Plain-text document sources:
# # # # # # #

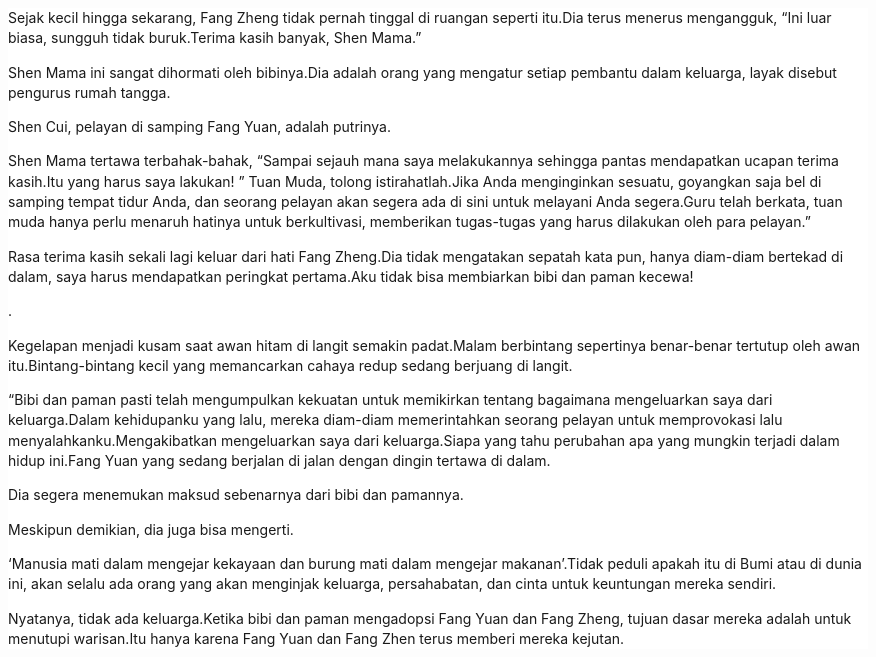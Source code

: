 

Sejak kecil hingga sekarang, Fang Zheng tidak pernah tinggal di ruangan seperti itu.Dia terus menerus mengangguk, “Ini luar biasa, sungguh tidak buruk.Terima kasih banyak, Shen Mama.”



Shen Mama ini sangat dihormati oleh bibinya.Dia adalah orang yang mengatur setiap pembantu dalam keluarga, layak disebut pengurus rumah tangga.





Shen Cui, pelayan di samping Fang Yuan, adalah putrinya.



Shen Mama tertawa terbahak-bahak, “Sampai sejauh mana saya melakukannya sehingga pantas mendapatkan ucapan terima kasih.Itu yang harus saya lakukan! ” Tuan Muda, tolong istirahatlah.Jika Anda menginginkan sesuatu, goyangkan saja bel di samping tempat tidur Anda, dan seorang pelayan akan segera ada di sini untuk melayani Anda segera.Guru telah berkata, tuan muda hanya perlu menaruh hatinya untuk berkultivasi, memberikan tugas-tugas yang harus dilakukan oleh para pelayan.”



Rasa terima kasih sekali lagi keluar dari hati Fang Zheng.Dia tidak mengatakan sepatah kata pun, hanya diam-diam bertekad di dalam, saya harus mendapatkan peringkat pertama.Aku tidak bisa membiarkan bibi dan paman kecewa!



.



Kegelapan menjadi kusam saat awan hitam di langit semakin padat.Malam berbintang sepertinya benar-benar tertutup oleh awan itu.Bintang-bintang kecil yang memancarkan cahaya redup sedang berjuang di langit.



“Bibi dan paman pasti telah mengumpulkan kekuatan untuk memikirkan tentang bagaimana mengeluarkan saya dari keluarga.Dalam kehidupanku yang lalu, mereka diam-diam memerintahkan seorang pelayan untuk memprovokasi lalu menyalahkanku.Mengakibatkan mengeluarkan saya dari keluarga.Siapa yang tahu perubahan apa yang mungkin terjadi dalam hidup ini.Fang Yuan yang sedang berjalan di jalan dengan dingin tertawa di dalam.



Dia segera menemukan maksud sebenarnya dari bibi dan pamannya.



Meskipun demikian, dia juga bisa mengerti.



‘Manusia mati dalam mengejar kekayaan dan burung mati dalam mengejar makanan’.Tidak peduli apakah itu di Bumi atau di dunia ini, akan selalu ada orang yang akan menginjak keluarga, persahabatan, dan cinta untuk keuntungan mereka sendiri.



Nyatanya, tidak ada keluarga.Ketika bibi dan paman mengadopsi Fang Yuan dan Fang Zheng, tujuan dasar mereka adalah untuk menutupi warisan.Itu hanya karena Fang Yuan dan Fang Zhen terus memberi mereka kejutan.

# # # # # # #

◆ **Exercise prompt**:
All of the lines above should be printed exactly, minus the pictures.

◆ **Solved exercise**:
Source code

: 

Sejak kecil hingga sekarang, Fang Zheng tidak pernah tinggal di ruangan seperti itu.Dia terus menerus mengangguk, “Ini luar biasa, sungguh tidak buruk.Terima kasih banyak, Shen Mama.”



Shen Mama ini sangat dihormati oleh bibinya.Dia adalah orang yang mengatur setiap pembantu dalam keluarga, layak disebut pengurus rumah tangga.





Shen Cui, pelayan di samping Fang Yuan, adalah putrinya.



Shen Mama tertawa terbahak-bahak, “Sampai sejauh mana saya melakukannya sehingga pantas mendapatkan ucapan terima kasih.Itu yang harus saya lakukan! ” Tuan Muda, tolong istirahatlah.Jika Anda menginginkan sesuatu, goyangkan saja bel di samping tempat tidur Anda, dan seorang pelayan akan segera ada di sini untuk melayani Anda segera.Guru telah berkata, tuan muda hanya perlu menaruh hatinya untuk berkultivasi, memberikan tugas-tugas yang harus dilakukan oleh para pelayan.”



Rasa terima kasih sekali lagi keluar dari hati Fang Zheng.Dia tidak mengatakan sepatah kata pun, hanya diam-diam bertekad di dalam, saya harus mendapatkan peringkat pertama.Aku tidak bisa membiarkan bibi dan paman kecewa!



.



Kegelapan menjadi kusam saat awan hitam di langit semakin padat.Malam berbintang sepertinya benar-benar tertutup oleh awan itu.Bintang-bintang kecil yang memancarkan cahaya redup sedang berjuang di langit.



“Bibi dan paman pasti telah mengumpulkan kekuatan untuk memikirkan tentang bagaimana mengeluarkan saya dari keluarga.Dalam kehidupanku yang lalu, mereka diam-diam memerintahkan seorang pelayan untuk memprovokasi lalu menyalahkanku.Mengakibatkan mengeluarkan saya dari keluarga.Siapa yang tahu perubahan apa yang mungkin terjadi dalam hidup ini.Fang Yuan yang sedang berjalan di jalan dengan dingin tertawa di dalam.



Dia segera menemukan maksud sebenarnya dari bibi dan pamannya.



Meskipun demikian, dia juga bisa mengerti.



‘Manusia mati dalam mengejar kekayaan dan burung mati dalam mengejar makanan’.Tidak peduli apakah itu di Bumi atau di dunia ini, akan selalu ada orang yang akan menginjak keluarga, persahabatan, dan cinta untuk keuntungan mereka sendiri.



Nyatanya, tidak ada keluarga.Ketika bibi dan paman mengadopsi Fang Yuan dan Fang Zheng, tujuan dasar mereka adalah untuk menutupi warisan.Itu hanya karena Fang Yuan dan Fang Zhen terus memberi mereka kejutan.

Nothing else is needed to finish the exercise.